The title of Rabbit in the Kitchen With a New Dress On is an obvious play on, and perhaps homage to, Shorty Long's "Devil With a Blue Dress On," which was made famous in 1966 by Mitch Ryder & The Detroit Wheels. Shipwreck's third release and second full-length - following their 2005 debut, Origin, and 2006 EP, House of Cards - is a high-octane affair, with mostly up-tempo songs that will enliven even the most cynical club-going but couch-sitting wallflower hipsters to get up, rock out, and shake their money-makers.
Harman Jordan's vocals - baritone, resonant and confident - are comparable to those of Alex Kapranos, the charismatic frontman of Franz Ferdinand. That similary may contribute to the fact that Shipwreck as a whole, in fact, is oddly reminiscent of Franz Ferdinand, in their frenetic energy, with hints of U2, Pink Floyd, and The Killers also showing their influences. Jordan and John Owen share both songwriting and guitar duties for the outfit, and the pair's strings are often similar to The Edge's signature sound, chiming and echoing away, best epitomized on Rabbit in the Kitchen With a New Dress On by "Kiss in the Dark" and "Hi-Fi."
Vladimir Brilliant on bass and Chris Waage on drums excel in Shipwreck's rhythm section, brilliant and exceptionally, well, brilliant, especially on the heart-pounding "Walk in the Woods" and pure rocker "House of Cards." The album's lyrics are, by and large, intelligent, though not necessarily genius, as there are no real artistic leaps here, the band content with sticking to its four-piece sound throughout most of the album, leaning on the tried-and-true dichotomy of loud/soft verse/chorus to create tension in their songs. The exception is the sinister "Black Moon," the album's most compelling track, which incorporates spine-tingling cellos, piano, and a Floyd-esque haze of sound and mystery.
Rabbit in the Kitchen With a New Dress On is a well-produced, finely crafted, and, really, fun as hell album. It succeeds mostly as a motivator for hellion hip-shaking, embodied by such tracks as "House of Cards," and its inherent energy will surely succeed in live venues, though its softer moments of introspection, as on "Atlantic" and "Black Moon," add balance and depth to an effort that is far from a true shipwreck.
–Eric J. Morgan
SPIN.com – 11/15/2007
Out of the 'Woods', Shipwreck Set Sail
Bust out the bubbly because it's a celebration with Champaign, Illinois' finest. The Midwesterners in Shipwreck might actually be landlocked but that you wouldn't know it from the fluidity of "Walk in the Woods," a stirring number from the group's upcoming mouth-full-length, Rabbit in the Kitchen With a New Dress On . With a bass line that would make Peter Hook blush and nippy high-hats accenting a flawless, sputtering beat, it would be more of a moonwalk in these woods -- the song's groove lending itself beautifully to any dance move you can muster.

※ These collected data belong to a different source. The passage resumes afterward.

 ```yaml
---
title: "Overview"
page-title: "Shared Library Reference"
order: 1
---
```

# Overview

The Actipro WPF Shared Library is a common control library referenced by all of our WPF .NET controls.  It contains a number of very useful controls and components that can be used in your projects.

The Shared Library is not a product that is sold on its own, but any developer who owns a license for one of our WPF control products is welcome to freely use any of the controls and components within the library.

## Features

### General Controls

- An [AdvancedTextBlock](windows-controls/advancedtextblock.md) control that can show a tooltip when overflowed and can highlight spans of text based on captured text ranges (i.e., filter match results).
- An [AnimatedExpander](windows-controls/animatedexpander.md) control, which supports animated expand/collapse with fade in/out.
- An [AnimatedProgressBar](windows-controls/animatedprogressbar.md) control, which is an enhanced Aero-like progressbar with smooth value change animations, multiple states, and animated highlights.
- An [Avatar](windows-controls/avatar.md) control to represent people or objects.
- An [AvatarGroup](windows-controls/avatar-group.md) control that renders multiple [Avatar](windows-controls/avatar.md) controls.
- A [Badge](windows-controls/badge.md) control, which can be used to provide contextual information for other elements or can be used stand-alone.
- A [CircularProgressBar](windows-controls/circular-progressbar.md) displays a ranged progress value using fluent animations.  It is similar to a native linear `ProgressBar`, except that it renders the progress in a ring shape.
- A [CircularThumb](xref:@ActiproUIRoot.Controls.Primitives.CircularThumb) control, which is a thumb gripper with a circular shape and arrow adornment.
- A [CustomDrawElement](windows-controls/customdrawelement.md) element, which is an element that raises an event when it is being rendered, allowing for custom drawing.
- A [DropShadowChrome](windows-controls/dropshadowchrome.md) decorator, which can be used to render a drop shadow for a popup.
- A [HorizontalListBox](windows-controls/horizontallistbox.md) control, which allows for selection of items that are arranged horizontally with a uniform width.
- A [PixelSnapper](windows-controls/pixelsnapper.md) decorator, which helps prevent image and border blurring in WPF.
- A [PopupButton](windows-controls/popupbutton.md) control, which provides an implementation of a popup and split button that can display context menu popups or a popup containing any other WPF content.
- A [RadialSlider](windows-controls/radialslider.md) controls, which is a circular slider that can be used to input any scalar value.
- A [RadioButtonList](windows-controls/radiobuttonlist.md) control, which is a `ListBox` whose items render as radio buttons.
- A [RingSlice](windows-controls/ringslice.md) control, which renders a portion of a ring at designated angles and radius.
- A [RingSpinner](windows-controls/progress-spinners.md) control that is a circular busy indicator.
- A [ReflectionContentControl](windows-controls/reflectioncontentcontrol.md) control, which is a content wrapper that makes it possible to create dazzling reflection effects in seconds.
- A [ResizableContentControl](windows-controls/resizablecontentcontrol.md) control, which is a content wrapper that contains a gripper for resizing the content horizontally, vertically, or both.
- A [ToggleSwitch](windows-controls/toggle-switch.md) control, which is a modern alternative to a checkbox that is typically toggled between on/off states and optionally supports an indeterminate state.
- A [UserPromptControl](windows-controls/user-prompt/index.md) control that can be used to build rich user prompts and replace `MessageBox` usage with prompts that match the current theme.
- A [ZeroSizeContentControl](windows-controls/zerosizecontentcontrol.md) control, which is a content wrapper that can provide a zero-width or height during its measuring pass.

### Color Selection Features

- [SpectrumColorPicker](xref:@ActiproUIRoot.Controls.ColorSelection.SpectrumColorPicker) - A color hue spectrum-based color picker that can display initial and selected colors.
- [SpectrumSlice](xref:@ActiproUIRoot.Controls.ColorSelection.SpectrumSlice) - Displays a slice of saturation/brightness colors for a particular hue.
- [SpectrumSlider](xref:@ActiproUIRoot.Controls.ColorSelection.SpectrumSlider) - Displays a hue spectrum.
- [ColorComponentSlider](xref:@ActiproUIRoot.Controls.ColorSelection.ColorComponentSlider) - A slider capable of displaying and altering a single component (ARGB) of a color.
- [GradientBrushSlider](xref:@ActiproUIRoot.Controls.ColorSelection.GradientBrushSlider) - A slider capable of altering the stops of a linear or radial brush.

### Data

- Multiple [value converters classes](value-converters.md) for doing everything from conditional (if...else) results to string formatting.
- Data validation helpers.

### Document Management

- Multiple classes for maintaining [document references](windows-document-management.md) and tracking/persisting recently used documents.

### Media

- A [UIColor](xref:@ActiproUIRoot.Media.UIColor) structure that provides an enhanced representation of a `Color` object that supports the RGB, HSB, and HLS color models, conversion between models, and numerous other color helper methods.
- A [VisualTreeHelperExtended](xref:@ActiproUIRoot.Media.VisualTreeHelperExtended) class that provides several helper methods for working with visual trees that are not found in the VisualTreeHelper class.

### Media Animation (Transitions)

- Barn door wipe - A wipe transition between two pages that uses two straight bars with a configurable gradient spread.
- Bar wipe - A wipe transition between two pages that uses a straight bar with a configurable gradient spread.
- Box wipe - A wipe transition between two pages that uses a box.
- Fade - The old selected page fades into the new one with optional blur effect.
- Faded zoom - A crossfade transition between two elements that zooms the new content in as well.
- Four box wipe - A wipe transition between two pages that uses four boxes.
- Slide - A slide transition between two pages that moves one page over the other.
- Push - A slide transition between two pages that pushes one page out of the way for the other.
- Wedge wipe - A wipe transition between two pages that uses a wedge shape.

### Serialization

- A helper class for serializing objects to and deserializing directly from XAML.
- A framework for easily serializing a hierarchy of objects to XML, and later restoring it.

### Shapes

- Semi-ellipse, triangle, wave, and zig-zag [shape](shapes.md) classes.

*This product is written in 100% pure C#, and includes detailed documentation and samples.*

Riffing rapid-fire like Minus the Bear with some of the step-work sensibilities of the Faint's liveliest numbers, Shipwreck also hint at a shadowy sensuality as sing-speak vocals tell the tale of the song's heroine Sierra, stressing "hands as soft as silk" along with her "button nose and bedroom eyes." A self-described stormy lullaby, the fantastical lyrics could be straight out of Greek mythology, including sparrows in yellow skies, spiders in the leaves and a goddess appearing through the water's ripples. Taut and quick, ultimately it's the song's wailing siren sounds that hint at something sinister lurking beneath this fable. Shipwreck's forthcoming album, Rabbit in the Kitchen With a New Dress On , drops Dec. 4 on the Polyvinyl imprint None.
–Joseph Coscarelli
Delusions of Adequacy – 11/01/2007
'Rabbit In The Kitchen With A New Dress On' Album Review
To say that Shipwreck's second full length Rabbit in the Kitchen With a New Dress On exceeds expectations might very well be an understatement. The album sways, bumps, and jitters in all the right places. This midwestern band has been kicking around for a while and here they make the kind of record that could catapult them to indie darlings.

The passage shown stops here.